#### Source texts of formatted documents
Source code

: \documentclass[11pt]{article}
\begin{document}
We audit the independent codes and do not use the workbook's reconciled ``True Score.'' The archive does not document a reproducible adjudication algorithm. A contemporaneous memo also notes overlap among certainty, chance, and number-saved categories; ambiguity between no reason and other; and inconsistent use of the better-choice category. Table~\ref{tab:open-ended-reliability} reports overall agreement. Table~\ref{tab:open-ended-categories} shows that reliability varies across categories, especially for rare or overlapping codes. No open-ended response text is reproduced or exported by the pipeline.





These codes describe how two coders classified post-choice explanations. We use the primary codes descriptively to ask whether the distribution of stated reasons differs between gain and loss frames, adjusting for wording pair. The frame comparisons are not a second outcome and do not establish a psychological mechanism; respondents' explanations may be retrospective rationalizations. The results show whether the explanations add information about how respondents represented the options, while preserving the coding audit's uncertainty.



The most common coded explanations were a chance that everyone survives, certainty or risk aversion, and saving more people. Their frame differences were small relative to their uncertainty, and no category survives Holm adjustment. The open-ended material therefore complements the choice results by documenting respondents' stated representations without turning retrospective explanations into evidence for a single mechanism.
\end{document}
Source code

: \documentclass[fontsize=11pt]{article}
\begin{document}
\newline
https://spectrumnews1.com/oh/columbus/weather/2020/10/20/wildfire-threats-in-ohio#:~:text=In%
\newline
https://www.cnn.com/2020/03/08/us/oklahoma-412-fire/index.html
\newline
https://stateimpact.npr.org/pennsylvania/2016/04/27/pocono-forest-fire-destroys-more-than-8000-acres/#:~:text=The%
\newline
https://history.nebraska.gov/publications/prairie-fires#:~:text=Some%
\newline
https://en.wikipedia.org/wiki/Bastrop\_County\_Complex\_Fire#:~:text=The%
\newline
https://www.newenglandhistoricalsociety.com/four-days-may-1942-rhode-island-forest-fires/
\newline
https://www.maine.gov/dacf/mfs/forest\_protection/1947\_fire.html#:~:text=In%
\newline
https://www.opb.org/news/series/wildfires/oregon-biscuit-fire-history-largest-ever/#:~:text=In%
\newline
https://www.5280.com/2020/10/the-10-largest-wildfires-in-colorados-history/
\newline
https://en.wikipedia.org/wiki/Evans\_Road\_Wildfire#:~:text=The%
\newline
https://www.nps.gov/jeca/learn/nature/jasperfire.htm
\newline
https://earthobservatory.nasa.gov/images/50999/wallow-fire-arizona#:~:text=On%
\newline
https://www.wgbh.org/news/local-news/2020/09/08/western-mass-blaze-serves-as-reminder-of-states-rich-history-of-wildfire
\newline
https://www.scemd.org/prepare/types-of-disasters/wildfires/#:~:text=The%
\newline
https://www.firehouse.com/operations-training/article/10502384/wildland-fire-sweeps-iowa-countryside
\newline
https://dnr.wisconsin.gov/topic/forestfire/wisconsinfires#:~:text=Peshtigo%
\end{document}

#### Directions
In the entries above, count each line with "largest"; reply with the total only.

#### Exercise output
2